Two forms were required to be filed by local candidates for public office over the past several weeks that highlight campaign spending and personal financial disclosure. The Ohio Secretary of State required that candidates file with the Adams County Board of Elections on March 5th to disclose campaign spending through February 26th.
The reports show that most candidates had not spent large amounts of money as they campaigned for local office. The campaigns with the most funds available at the start of the reporting period were those of Dane Clark and Teresa Diane Ward in the race for County Commissioner. Clark had $10,325 cash on hand and Ward had $8,067.72.
In the other race for County Commissioner, incumbent Barbara Moore had over $3,000 and so did her opponent, Troy Dotson coming in at $3,755.76.
In the race for Clerk of Courts, incumbent Larry Heller had just over $2,000.00. Challengers Helen Cluxton Williams had just over $1,200.00 cash on hand and Holly Johnson had $2,867.77.
The reports do not necessarily reflect all campaign spending and contributions. Most of the time, candidates loan themselves more money and find more contributors to help offset spending. The full reports for campaign finances will be due after the election. Generally, candidates in Adams County have spent anywhere from $10,000 to $40,000 to run competitive races.

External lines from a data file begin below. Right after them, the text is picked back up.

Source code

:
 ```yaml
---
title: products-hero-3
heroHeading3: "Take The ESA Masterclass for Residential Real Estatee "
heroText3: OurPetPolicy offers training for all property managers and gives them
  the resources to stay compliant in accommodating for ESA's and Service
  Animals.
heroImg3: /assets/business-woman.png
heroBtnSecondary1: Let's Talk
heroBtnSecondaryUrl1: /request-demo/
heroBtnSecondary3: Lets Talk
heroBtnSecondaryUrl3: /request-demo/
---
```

In Ohio, state law also requires a financial disclosure form to be filed with the Ohio Ethics Commission. The form promotes transparency and helps deter potential corruption from public officials and candidates for public offices. The forms are public record and are reviewed each year by the Informer. The Ethics Commission requires, with some exceptions, filers to disclose sources of income, sources of gifts, names of spouses and/or dependent children living in the household, names of businesses, real estate holdings, creditors, debtors, and investments over $1,000.00. It also requires disclosure of offices and fiduciary relationships, and travel expenses.

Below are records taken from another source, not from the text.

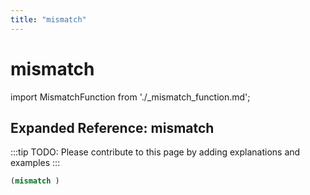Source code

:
 ```yaml
---
title: "mismatch"
---
```


# mismatch

import MismatchFunction from './_mismatch_function.md';

<MismatchFunction />

## Expanded Reference: mismatch

:::tip
TODO: Please contribute to this page by adding explanations and examples
:::

```lisp
(mismatch )
```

All local candidates filed their required ethics disclosure on time, with the exception of one. After reviewing the documents, the Informer reached out to Holly Johnson, candidate for Clerk of Courts and asked her to comment on why she had failed to file her ethics form as required by law on or before Tuesday, February 18th. No response was received, however, Johnson did contact the Ohio Ethics Commission within hours and pay the remaining balance of her sanction/late fee with the state of Ohio totaling $140.00 after the inquiry from the Informer. Johnson did file the report on March 3rd at 7:08 a.m.
“Ms. Johnson has paid the remainder of her late fee balance this morning. She has now paid all of the $140.00 late fee,” said Eric Bruce from the Ohio Ethics Commission on Wednesday.
The Informer reached out to Ms. Johnson a second time requesting comment on her failure to file a timely report. No response was received as of the press deadline.